((

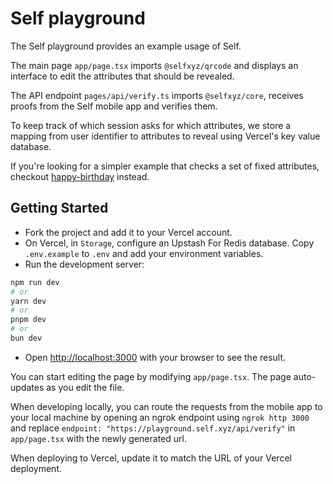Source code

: # Self playground

The Self playground provides an example usage of Self.

The main page `app/page.tsx` imports `@selfxyz/qrcode` and displays an interface to edit the attributes that should be revealed.

The API endpoint `pages/api/verify.ts` imports `@selfxyz/core`, receives proofs from the Self mobile app and verifies them.

To keep track of which session asks for which attributes, we store a mapping from user identifier to attributes to reveal using Vercel's key value database.

If you're looking for a simpler example that checks a set of fixed attributes, checkout [happy-birthday](https://github.com/selfxyz/happy-birthday) instead.

## Getting Started

- Fork the project and add it to your Vercel account.
- On Vercel, in `Storage`, configure an Upstash For Redis database. Copy `.env.example` to `.env` and add your environment variables.
- Run the development server:
```bash
npm run dev
# or
yarn dev
# or
pnpm dev
# or
bun dev
```
- Open [http://localhost:3000](http://localhost:3000) with your browser to see the result.

You can start editing the page by modifying `app/page.tsx`. The page auto-updates as you edit the file.

When developing locally, you can route the requests from the mobile app to your local machine by opening an ngrok endpoint using `ngrok http 3000` and replace `endpoint: "https://playground.self.xyz/api/verify"` in `app/page.tsx` with the newly generated url.

When deploying to Vercel, update it to match the URL of your Vercel deployment.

))

* Exercise brief:
Only the lines from the start of the records above through the line containing "The API endpoint" should be returned, exactly and with both ends, please; the pictures stay out.

* Output:
Source code

: # Self playground

The Self playground provides an example usage of Self.

The main page `app/page.tsx` imports `@selfxyz/qrcode` and displays an interface to edit the attributes that should be revealed.

The API endpoint `pages/api/verify.ts` imports `@selfxyz/core`, receives proofs from the Self mobile app and verifies them.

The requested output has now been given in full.